Ein salutogenetischer Blick analysiert gemeinsam mit dem betroffenen Menschen seine Lebensgeschichte, die Einflüsse der eigenen Person und der Lebenswelt auf den Prozess seiner Gesundheit.

1.2.1 Das Salutogenese-Modell von Aaron Antonovsky

Die Frage, wie Gesundheit entsteht, anstatt allein nach den Ursachen von Erkrankungen zu fragen, entspricht der Denkrichtung von Antonovsky / Franke (1997) in seinem Ansatz der Salutogenese. Er ist der Frage nachgegangen, warum manche Menschen trotz großer Belastungen und einschneidender Lebensereignisse gesund bleiben. Für Antonovsky (1979) besitzen Patho- und Salutogenese eine komplementäre Beziehung. Er fordert, dass nicht nur nach den Krankheitsursachen geforscht wird, sondern die gesamte Lebensgeschichte eines Menschen untersucht werden sollte.

Die zentrale Frage des Autors lautet, welche Faktoren dazu führen, dass eine Person auf dem Gesundheits-Krankheits-Kontinuum in Richtung Gesundheit einzuordnen ist. Die Erforschung und Behandlung pathogener Faktoren sollte durch die Suche nach den Ursachenzusammenhängen von Gesundheit ergänzt werden.

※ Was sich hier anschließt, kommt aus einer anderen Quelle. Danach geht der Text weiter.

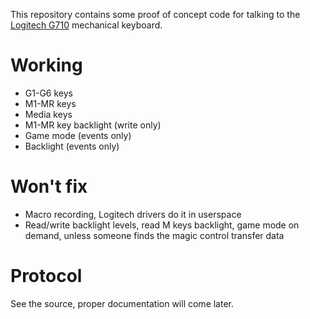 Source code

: This repository contains some proof of concept code for talking to the [Logitech G710](http://www.logitech.com/en-us/product/g710plus-mechanical-gaming-keyboard?crid=825) mechanical keyboard.

Working
=======
* G1-G6 keys
* M1-MR keys
* Media keys
* M1-MR key backlight (write only)
* Game mode (events only)
* Backlight (events only)

Won't fix
=========
* Macro recording, Logitech drivers do it in userspace
* Read/write backlight levels, read M keys backlight, game mode on demand, unless someone finds the magic control transfer data

Protocol
========
See the source, proper documentation will come later. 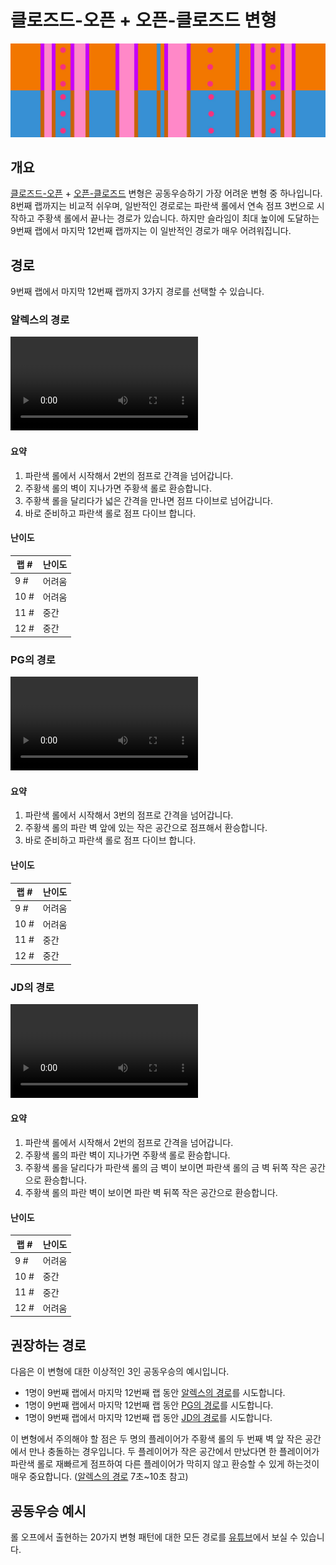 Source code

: # 클로즈드-오픈 + 오픈-클로즈드 변형

![Closed-Open + Open-Closed](../images/variations/closed-open-open-closed.jpg)

## 개요

[클로즈드-오픈](../rolls/closed-open-open-closed.md#orange) + [오픈-클로즈드](../rolls/closed-open-open-closed.md#blue) 변형은 공동우승하기 가장 어려운 변형 중 하나입니다. 8번째 랩까지는 비교적 쉬우며, 일반적인 경로로는 파란색 롤에서 연속 점프 3번으로 시작하고 주황색 롤에서 끝나는 경로가 있습니다. 하지만 슬라임이 최대 높이에 도달하는 9번째 랩에서 마지막 12번째 랩까지는 이 일반적인 경로가 매우 어려워집니다.

## 경로

9번째 랩에서 마지막 12번째 랩까지 3가지 경로를 선택할 수 있습니다.

### 알렉스의 경로

<video controls>
  <source src="../../images/variations/closed-open-open-closed-alexs-path.mp4" type="video/mp4">
</video>

#### 요약

1. 파란색 롤에서 시작해서 2번의 점프로 간격을 넘어갑니다.
2. 주황색 롤의 벽이 지나가면 주황색 롤로 환승합니다.
3. 주황색 롤을 달리다가 넓은 간격을 만나면 점프 다이브로 넘어갑니다.
4. 바로 준비하고 파란색 롤로 점프 다이브 합니다.

#### 난이도

| 랩 #  | 난이도      |
| ----- | ---------- |
| 9 #   | 어려움      |
| 10 #  | 어려움      |
| 11 #  | 중간        |
| 12 #  | 중간        |

### PG의 경로

<video controls>
  <source src="../../images/variations/closed-open-open-closed-pgs-path.mp4" type="video/mp4">
</video>

#### 요약

1. 파란색 롤에서 시작해서 3번의 점프로 간격을 넘어갑니다.
2. 주황색 롤의 파란 벽 앞에 있는 작은 공간으로 점프해서 환승합니다.
3. 바로 준비하고 파란색 롤로 점프 다이브 합니다.

#### 난이도

| 랩 #  | 난이도      |
| ----- | ---------- |
| 9 #   | 어려움      |
| 10 #  | 어려움      |
| 11 #  | 중간        |
| 12 #  | 중간        |

### JD의 경로

<video controls>
  <source src="../../images/variations/closed-open-open-closed-jds-path.mp4" type="video/mp4">
</video>

#### 요약

1. 파란색 롤에서 시작해서 2번의 점프로 간격을 넘어갑니다.
2. 주황색 롤의 파란 벽이 지나가면 주황색 롤로 환승합니다.
3. 주황색 롤을 달리다가 파란색 롤의 금 벽이 보이면 파란색 롤의 금 벽 뒤쪽 작은 공간으로 환승합니다.
4. 주황색 롤의 파란 벽이 보이면 파란 벽 뒤쪽 작은 공간으로 환승합니다.

#### 난이도

| 랩 #  | 난이도      |
| ----- | ---------- |
| 9 #   | 어려움      |
| 10 #  | 중간        |
| 11 #  | 중간        |
| 12 #  | 어려움      |

## 권장하는 경로

다음은 이 변형에 대한 이상적인 3인 공동우승의 예시입니다.

* 1명이 9번째 랩에서 마지막 12번째 랩 동안 [알렉스의 경로](./closed-open-open-closed.md#알렉스의-경로)를 시도합니다.
* 1명이 9번째 랩에서 마지막 12번째 랩 동안 [PG의 경로](./closed-open-open-closed.md#PG의-경로)를 시도합니다.
* 1명이 9번째 랩에서 마지막 12번째 랩 동안 [JD의 경로](./closed-open-open-closed.md#JD의-경로)를 시도합니다.

이 변형에서 주의해야 할 점은 두 명의 플레이어가 주황색 롤의 두 번째 벽 앞 작은 공간에서 만나 충돌하는 경우입니다. 두 플레이어가 작은 공간에서 만났다면 한 플레이어가 파란색 롤로 재빠르게 점프하여 다른 플레이어가 막히지 않고 환승할 수 있게 하는것이 매우 중요합니다. ([알렉스의 경로](./closed-open-open-closed.md#알렉스의-경로) 7초~10초 참고)

## 공동우승 예시

롤 오프에서 출현하는 20가지 변형 패턴에 대한 모든 경로를 [유튜브](https://www.youtube.com/playlist?list=PLG_QNSp9ZgJLWYSNl4vY26VJCZeOQHO1F)에서 보실 수 있습니다.

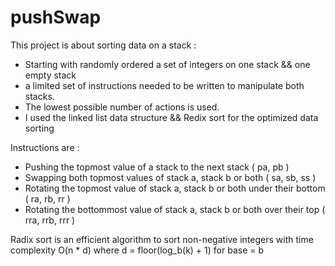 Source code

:# pushSwap

This project is about sorting data on a stack :

+ Starting with randomly ordered a set of integers on one stack && one empty stack 
+ a limited set of instructions needed to be written to manipulate both stacks.
+ The lowest possible number of actions is used.
+ I used the linked list data structure && Redix sort for the optimized data sorting

Instructions are : 
+ Pushing the topmost value of a stack to the next stack ( pa, pb )
+ Swapping both topmost values of stack a, stack b or both ( sa, sb, ss )
+ Rotating the topmost value of stack a, stack b or both under their bottom ( ra, rb, rr )
+ Rotating the bottommost value of stack a, stack b or both over their top ( rra, rrb, rrr )


Radix sort is an efficient algorithm to sort non-negative integers with time complexity O(n * d) where d = floor(log_b(k) + 1) for base = b 
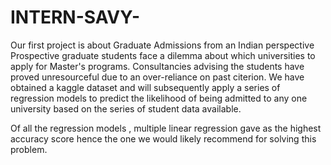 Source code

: # INTERN-SAVY-
Our first project is about Graduate Admissions from an Indian perspective
Prospective graduate students face a dilemma about which universities to apply for Master's programs.
Consultancies advising the students have proved unresourceful due to an over-reliance on past citerion.
We have obtained a kaggle dataset and will subsequently apply a series of regression models to predict the likelihood of being 
admitted to any one university based on the series of student data available.


Of all the regression models , multiple linear regression gave as the highest accuracy score hence the one we would likely recommend
for solving this problem.
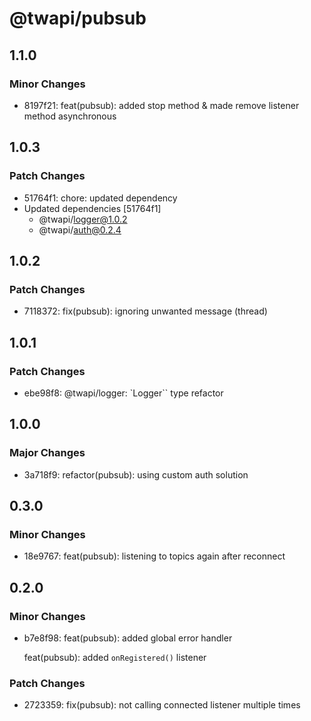 # @twapi/pubsub

## 1.1.0

### Minor Changes

- 8197f21: feat(pubsub): added stop method & made remove listener method asynchronous

## 1.0.3

### Patch Changes

- 51764f1: chore: updated dependency
- Updated dependencies [51764f1]
  - @twapi/logger@1.0.2
  - @twapi/auth@0.2.4

## 1.0.2

### Patch Changes

- 7118372: fix(pubsub): ignoring unwanted message (thread)

## 1.0.1

### Patch Changes

- ebe98f8: @twapi/logger: `Logger`` type refactor

## 1.0.0

### Major Changes

- 3a718f9: refactor(pubsub): using custom auth solution

## 0.3.0

### Minor Changes

- 18e9767: feat(pubsub): listening to topics again after reconnect

## 0.2.0

### Minor Changes

- b7e8f98: feat(pubsub): added global error handler

  feat(pubsub): added `onRegistered()` listener

### Patch Changes

- 2723359: fix(pubsub): not calling connected listener multiple times
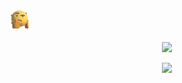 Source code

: ### <img alt="Thinking Hard" width="32" src="https://github.com/IndexZeroZzz/IndexZeroZzz/blob/main/thinking-emoji-30.gif">

<p align="center">
  <img src="https://indx0-readme.vercel.app/api?username=IndexZeroZzz&show_icons=true&theme=merko&include_all_commits=true">
</p>

<p align="center">
  <img src="https://indx0-readme.vercel.app/api/top-langs/?username=IndexZeroZzz&layout=donut-vertical&theme=merko&exclude_repo=github-readme-stats">
</p>
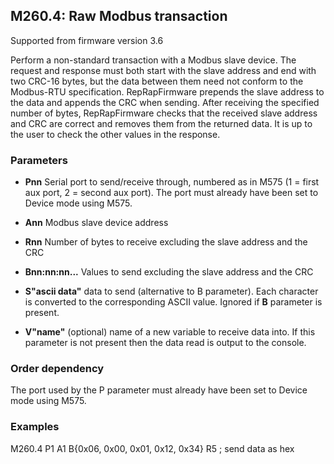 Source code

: ## M260.4: Raw Modbus transaction

Supported from firmware version 3.6

Perform a non-standard transaction with a Modbus slave device. The request and response must both start with the slave address and end with two CRC-16 bytes, but the data between them need not conform to the Modbus-RTU specification. RepRapFirmware prepends the slave address to the data and appends the CRC when sending. After receiving the specified number of bytes, RepRapFirmware checks that the received slave address and CRC are correct and removes them from the returned data. It is up to the user to check the other values in the response.

### Parameters

- **Pnn** Serial port to send/receive through, numbered as in M575 (1 = first aux port, 2 = second aux port). The port must already have been set to Device mode using M575.

- **Ann** Modbus slave device address

- **Rnn** Number of bytes to receive excluding the slave address and the CRC

- **Bnn:nn:nn...** Values to send excluding the slave address and the CRC

- **S"ascii data"** data to send (alternative to B parameter). Each character is converted to the corresponding ASCII value. Ignored if **B** parameter is present.

- **V"name"** (optional) name of a new variable to receive data into. If this parameter is not present then the data read is output to the console.

### Order dependency

The port used by the P parameter must already have been set to Device mode using M575.

### Examples

M260.4 P1 A1 B{0x06, 0x00, 0x01, 0x12, 0x34} R5 ; send data as hex

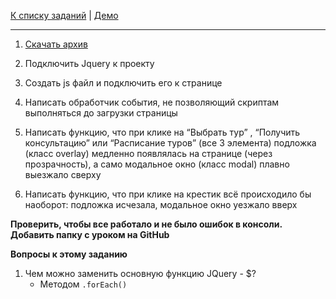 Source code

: [К списку заданий](https://github.com/vik-vavilikhin/Udemy/tree/master/CompleteCourseJS) |
[Демо](https://vik-vavilikhin.github.io/Udemy/CompleteCourseJS/Homework/)

---
1. [Скачать архив](https://github.com/vik-vavilikhin/Udemy/raw/master/CompleteCourseJS/Homework/Homework.zip)

2. Подключить Jquery к проекту

3. Создать js файл и подключить его к странице

4. Написать обработчик события, не позволяющий скриптам выполняться до загрузки страницы

5. Написать функцию, что при клике на “Выбрать тур” , “Получить консультацию” или “Расписание туров” (все 3 элемента)  подложка (класс overlay) медленно появлялась на странице (через прозрачность), а само модальное окно (класс modal) плавно выезжало сверху

6. Написать функцию, что при клике на крестик всё происходило бы наоборот: подложка исчезала, модальное окно уезжало вверх

**Проверить, чтобы все работало и не было ошибок в консоли.**  
**Добавить папку с уроком на GitHub**

**Вопросы к этому заданию**
1. Чем можно заменить основную функцию JQuery - $?
    - Методом `.forEach()` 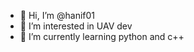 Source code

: - 👋 Hi, I’m @hanif01
- 👀 I’m interested in UAV dev
- 🌱 I’m currently learning python and c++

<!---
hanif01/hanif01 is a ✨ special ✨ repository because its `README.md` (this file) appears on your GitHub profile.
You can click the Preview link to take a look at your changes.
--->

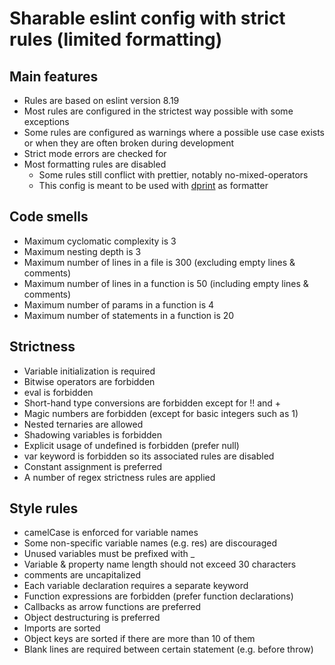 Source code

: # Sharable eslint config with strict rules (limited formatting)

## Main features

- Rules are based on eslint version 8.19
- Most rules are configured in the strictest way possible with some exceptions
- Some rules are configured as warnings where a possible use case exists or when they are often broken during development
- Strict mode errors are checked for
- Most formatting rules are disabled
  - Some rules still conflict with prettier, notably no-mixed-operators
  - This config is meant to be used with [dprint](https://dprint.dev/) as formatter

## Code smells

- Maximum cyclomatic complexity is 3
- Maximum nesting depth is 3
- Maximum number of lines in a file is 300 (excluding empty lines & comments)
- Maximum number of lines in a function is 50 (including empty lines & comments)
- Maximum number of params in a function is 4
- Maximum number of statements in a function is 20

## Strictness

- Variable initialization is required
- Bitwise operators are forbidden
- eval is forbidden
- Short-hand type conversions are forbidden except for !! and +
- Magic numbers are forbidden (except for basic integers such as 1)
- Nested ternaries are allowed
- Shadowing variables is forbidden
- Explicit usage of undefined is forbidden (prefer null)
- var keyword is forbidden so its associated rules are disabled
- Constant assignment is preferred
- A number of regex strictness rules are applied

## Style rules

- camelCase is enforced for variable names
- Some non-specific variable names (e.g. res) are discouraged
- Unused variables must be prefixed with _
- Variable & property name length should not exceed 30 characters
- comments are uncapitalized
- Each variable declaration requires a separate keyword
- Function expressions are forbidden (prefer function declarations)
- Callbacks as arrow functions are preferred
- Object destructuring is preferred
- Imports are sorted
- Object keys are sorted if there are more than 10 of them
- Blank lines are required between certain statement (e.g. before throw)
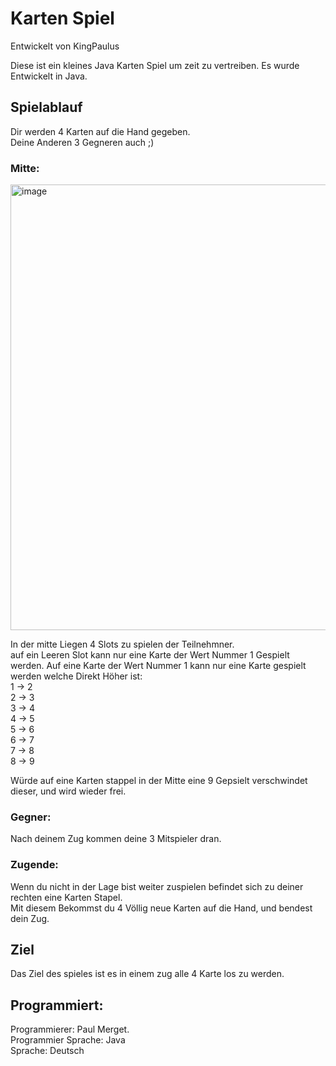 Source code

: # Karten Spiel
Entwickelt von KingPaulus

Diese ist ein kleines Java Karten Spiel um zeit zu vertreiben.
Es wurde Entwickelt in Java.

## Spielablauf

Dir werden 4 Karten auf die Hand gegeben. <br>
Deine Anderen 3 Gegneren auch ;) <br>

### Mitte:
<img width="713" alt="image" src="https://user-images.githubusercontent.com/114057140/229119353-f705f714-596d-48a7-b21f-33cfc3ee2c0e.png">

In der mitte Liegen 4 Slots zu spielen der Teilnehmner. <br>
auf ein Leeren Slot kann nur eine Karte der Wert Nummer 1 Gespielt werden.
Auf eine Karte der Wert Nummer 1 kann nur eine Karte gespielt werden welche Direkt Höher ist: <br>
1 -> 2 <br>
2 -> 3 <br>
3 -> 4 <br>
4 -> 5 <br>
5 -> 6 <br>
6 -> 7 <br>
7 -> 8 <br>
8 -> 9 <br>

Würde auf eine Karten stappel in der Mitte eine 9 Gepsielt verschwindet dieser, und wird wieder frei.

### Gegner:
Nach deinem Zug kommen deine 3 Mitspieler dran.

### Zugende:
Wenn du nicht in der Lage bist weiter zuspielen befindet sich zu deiner rechten eine Karten Stapel. <br>
Mit diesem Bekommst du 4 Völlig neue Karten auf die Hand, und bendest dein Zug.

## Ziel
Das Ziel des spieles ist es in einem zug alle 4 Karte los zu werden.

## Programmiert:
Programmierer: Paul Merget. <br>
Programmier Sprache: Java <br>
Sprache: Deutsch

Die salutogenetische Orientierung schlägt vor, die Stelle zu suchen, an der sich die jeweilige Person zum jeweiligen Zeitpunkt auf dem Kontinuum von Gesundheit und Krankheit befindet (Antonovsky / Franke 1997). Das zentrale Konstrukt in diesem Modell stellt das Kohärenzsinn / -gefühl (sence of coherence = SOC) dar (Antonovsky 1979, Antonovsky / Franke 1997).

Kohärenzsinn

Antonovsky definiert das Kohärenzgefühl als

„a global orientation that expresses the extent to which one has a pervasive endouring dynamic, feeling of confidence that one’s internal and external environments are predictible and that there is a high probability that things will work out as well as can reasonably be expected“ (Antonovsky 1979, 10).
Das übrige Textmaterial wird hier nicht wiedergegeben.